As a small-business owner, you need to stay on top of many different aspects of your business: marketing your products or services, managing your staff, securing funding and investments, creating business strategies, and making sure you don’t break the law while doing all of these and more.
The ultimate goal? Profitability. Excellent financial health.
Knowing your financial status is important, both to external entities (the government, finance institutions, and investors) and to your organization’s internal stakeholders and decision makers. The process of producing statements and reports for these stakeholders is a vital aspect of financial reporting.
Financial reporting needs for small businesses are quite different from those of large, publicly traded companies. This quick guide will tell you all you need to know about financial reporting for your business.

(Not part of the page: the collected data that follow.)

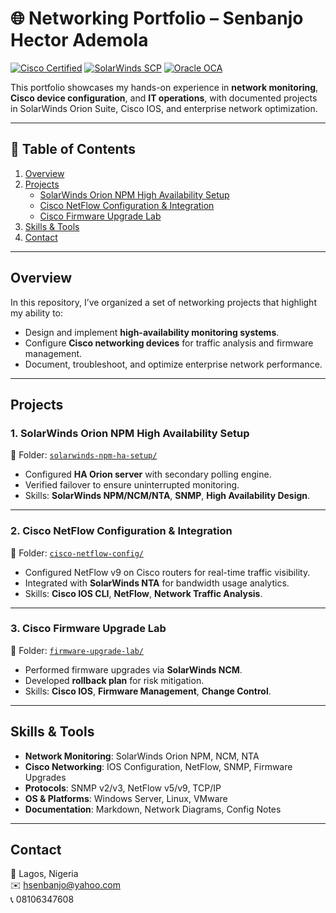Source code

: # 🌐 Networking Portfolio – Senbanjo Hector Ademola

[![Cisco Certified](https://img.shields.io/badge/Cisco-Certified-blue?logo=cisco)]()
[![SolarWinds SCP](https://img.shields.io/badge/SolarWinds-SCP-orange)]()
[![Oracle OCA](https://img.shields.io/badge/Oracle-OCA-red?logo=oracle)]()

This portfolio showcases my hands-on experience in **network monitoring**, **Cisco device configuration**, and **IT operations**, with documented projects in SolarWinds Orion Suite, Cisco IOS, and enterprise network optimization.

---

## 📑 Table of Contents
1. [Overview](#overview)
2. [Projects](#projects)
   - [SolarWinds Orion NPM High Availability Setup](#1-solarwinds-orion-npm-high-availability-setup)
   - [Cisco NetFlow Configuration & Integration](#2-cisco-netflow-configuration--integration)
   - [Cisco Firmware Upgrade Lab](#3-cisco-firmware-upgrade-lab)
3. [Skills & Tools](#skills--tools)
4. [Contact](#contact)

---

## Overview
In this repository, I’ve organized a set of networking projects that highlight my ability to:
- Design and implement **high-availability monitoring systems**.
- Configure **Cisco networking devices** for traffic analysis and firmware management.
- Document, troubleshoot, and optimize enterprise network performance.

---

## Projects

### **1. SolarWinds Orion NPM High Availability Setup**
📂 Folder: [`solarwinds-npm-ha-setup/`](./solarwinds-npm-ha-setup)  
- Configured **HA Orion server** with secondary polling engine.
- Verified failover to ensure uninterrupted monitoring.
- Skills: **SolarWinds NPM/NCM/NTA**, **SNMP**, **High Availability Design**.

---

### **2. Cisco NetFlow Configuration & Integration**
📂 Folder: [`cisco-netflow-config/`](./cisco-netflow-config)  
- Configured NetFlow v9 on Cisco routers for real-time traffic visibility.
- Integrated with **SolarWinds NTA** for bandwidth usage analytics.
- Skills: **Cisco IOS CLI**, **NetFlow**, **Network Traffic Analysis**.

---

### **3. Cisco Firmware Upgrade Lab**
📂 Folder: [`firmware-upgrade-lab/`](./firmware-upgrade-lab)  
- Performed firmware upgrades via **SolarWinds NCM**.
- Developed **rollback plan** for risk mitigation.
- Skills: **Cisco IOS**, **Firmware Management**, **Change Control**.

---

## Skills & Tools
- **Network Monitoring**: SolarWinds Orion NPM, NCM, NTA  
- **Cisco Networking**: IOS Configuration, NetFlow, SNMP, Firmware Upgrades  
- **Protocols**: SNMP v2/v3, NetFlow v5/v9, TCP/IP  
- **OS & Platforms**: Windows Server, Linux, VMware  
- **Documentation**: Markdown, Network Diagrams, Config Notes  

---

## Contact
📍 Lagos, Nigeria  
✉️ hsenbanjo@yahoo.com  
📞 08106347608 
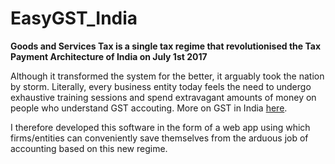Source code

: # EasyGST_India

**Goods and Services Tax is a single tax regime that revolutionised the Tax Payment Architecture of India on July 1st 2017**

Although it transformed the system for the better, it arguably took the nation by storm. Literally, every business entity
today feels the need to undergo exhaustive training sessions and
spend extravagant amounts of money on people who understand GST accouting.
More on GST in India [here](http://www.gstindia.com/about/).

I therefore developed this software in the form of a web app using which firms/entities can conveniently save themselves
from the arduous job of accounting based on this new regime.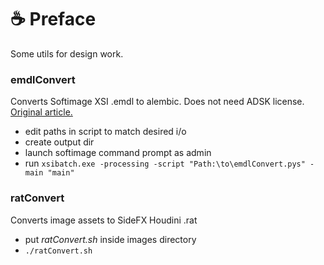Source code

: # ☕️ Preface

Some utils for design work. 

### emdlConvert

Converts Softimage XSI .emdl to alembic. Does not need ADSK license.  
[Original article.](https://xsisupport.com/2020/10/13/converting-emdl-files/)

- edit paths in script to match desired i/o
- create output dir
- launch softimage command prompt as admin
- run
`xsibatch.exe -processing -script "Path:\to\emdlConvert.pys" -main "main"`

### ratConvert

Converts image assets to SideFX Houdini .rat

- put _ratConvert.sh_ inside images directory
- `./ratConvert.sh`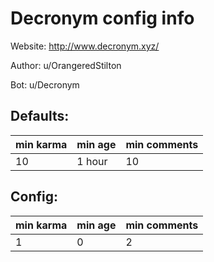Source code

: # Decronym config info

Website: http://www.decronym.xyz/

Author: u/OrangeredStilton

Bot: u/Decronym

## Defaults: 

| min karma | min age | min comments |
|---|---|---|
| 10 | 1 hour | 10 |

## Config:

| min karma | min age | min comments |
|---|---|---|
| 1 | 0 | 2 |
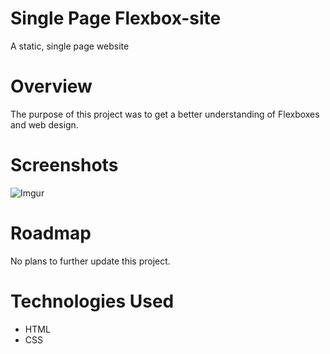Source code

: # Single Page Flexbox-site
A static, single page website

# Overview
The purpose of this project was to get a better understanding of Flexboxes and web design. 

# Screenshots
![Imgur](https://i.imgur.com/AP8oYPG.png)

# Roadmap
No plans to further update this project.

# Technologies Used
* HTML
* CSS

Preparation of financial reports
An effective financial report should give you a good idea of how your business is faring. To do this, you should be able to evaluate and analyze your data based on different standards or benchmarks. How did your business do over a certain period of time? Are you doing better, worse, or similar to other businesses in your industry? Are you making money or losing money?
Your financial reports show how much your business is worth, how much you are making or losing, how much of your income is taxable, and how much money is going in and out of your business through its day-to-day transactions. On one hand, an accurate picture of your company’s financial health gives you a sound, data-driven basis for future decisions and strategies to further improve your business. On the other, people outside your business will also expect you to have financial statements. Most commercial banks, for instance, require financial statements to facilitate the approval of business loans.
Your financial report must have these three key components: the balance sheet, income statement, and cash flow statement. Keeping these statements accurate and up-to-date is crucial to the success and survival of your business. Even the slightest accidents or mistakes can cost your business thousands or millions in losses.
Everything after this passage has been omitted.